** The data follows **

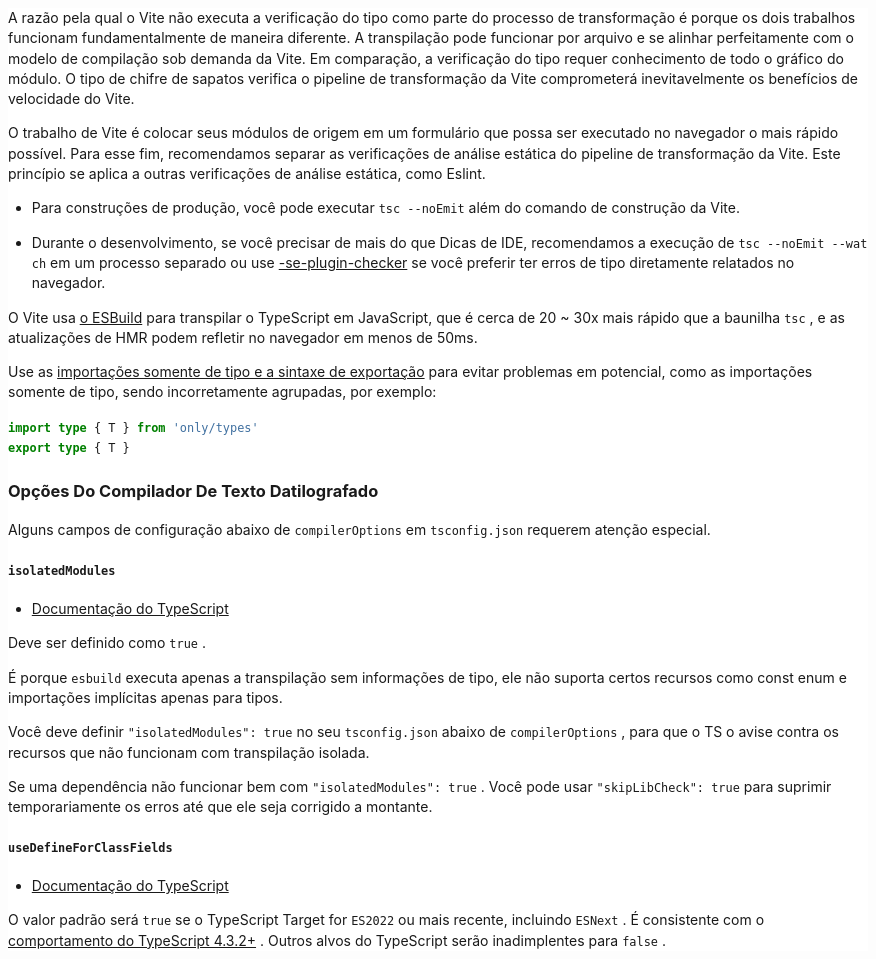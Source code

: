 A razão pela qual o Vite não executa a verificação do tipo como parte do processo de transformação é porque os dois trabalhos funcionam fundamentalmente de maneira diferente. A transpilação pode funcionar por arquivo e se alinhar perfeitamente com o modelo de compilação sob demanda da Vite. Em comparação, a verificação do tipo requer conhecimento de todo o gráfico do módulo. O tipo de chifre de sapatos verifica o pipeline de transformação da Vite comprometerá inevitavelmente os benefícios de velocidade do Vite.

O trabalho de Vite é colocar seus módulos de origem em um formulário que possa ser executado no navegador o mais rápido possível. Para esse fim, recomendamos separar as verificações de análise estática do pipeline de transformação da Vite. Este princípio se aplica a outras verificações de análise estática, como Eslint.

- Para construções de produção, você pode executar `tsc --noEmit` além do comando de construção da Vite.

- Durante o desenvolvimento, se você precisar de mais do que Dicas de IDE, recomendamos a execução de `tsc --noEmit --watch` em um processo separado ou use [-se-plugin-checker](https://github.com/fi3ework/vite-plugin-checker) se você preferir ter erros de tipo diretamente relatados no navegador.

O Vite usa [o ESBuild](https://github.com/evanw/esbuild) para transpilar o TypeScript em JavaScript, que é cerca de 20 ~ 30x mais rápido que a baunilha `tsc` , e as atualizações de HMR podem refletir no navegador em menos de 50ms.

Use as [importações somente de tipo e a sintaxe de exportação](https://www.typescriptlang.org/docs/handbook/release-notes/typescript-3-8.html#type-only-imports-and-export) para evitar problemas em potencial, como as importações somente de tipo, sendo incorretamente agrupadas, por exemplo:

```ts
import type { T } from 'only/types'
export type { T }
```

### Opções Do Compilador De Texto Datilografado

Alguns campos de configuração abaixo de `compilerOptions` em `tsconfig.json` requerem atenção especial.

#### `isolatedModules`

- [Documentação do TypeScript](https://www.typescriptlang.org/tsconfig#isolatedModules)

Deve ser definido como `true` .

É porque `esbuild` executa apenas a transpilação sem informações de tipo, ele não suporta certos recursos como const enum e importações implícitas apenas para tipos.

Você deve definir `"isolatedModules": true` no seu `tsconfig.json` abaixo de `compilerOptions` , para que o TS o avise contra os recursos que não funcionam com transpilação isolada.

Se uma dependência não funcionar bem com `"isolatedModules": true` . Você pode usar `"skipLibCheck": true` para suprimir temporariamente os erros até que ele seja corrigido a montante.

#### `useDefineForClassFields`

- [Documentação do TypeScript](https://www.typescriptlang.org/tsconfig#useDefineForClassFields)

O valor padrão será `true` se o TypeScript Target for `ES2022` ou mais recente, incluindo `ESNext` . É consistente com o [comportamento do TypeScript 4.3.2+](https://github.com/microsoft/TypeScript/pull/42663) .
Outros alvos do TypeScript serão inadimplentes para `false` .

** End of The data **

* **Exercise directions**
Give again, word for word, only the lines that run from the top of the data above through the line with "O trabalho de". Drop the pictures.

* **Output for this exercise**
Source code

: A razão pela qual o Vite não executa a verificação do tipo como parte do processo de transformação é porque os dois trabalhos funcionam fundamentalmente de maneira diferente. A transpilação pode funcionar por arquivo e se alinhar perfeitamente com o modelo de compilação sob demanda da Vite. Em comparação, a verificação do tipo requer conhecimento de todo o gráfico do módulo. O tipo de chifre de sapatos verifica o pipeline de transformação da Vite comprometerá inevitavelmente os benefícios de velocidade do Vite.

O trabalho de Vite é colocar seus módulos de origem em um formulário que possa ser executado no navegador o mais rápido possível. Para esse fim, recomendamos separar as verificações de análise estática do pipeline de transformação da Vite. Este princípio se aplica a outras verificações de análise estática, como Eslint.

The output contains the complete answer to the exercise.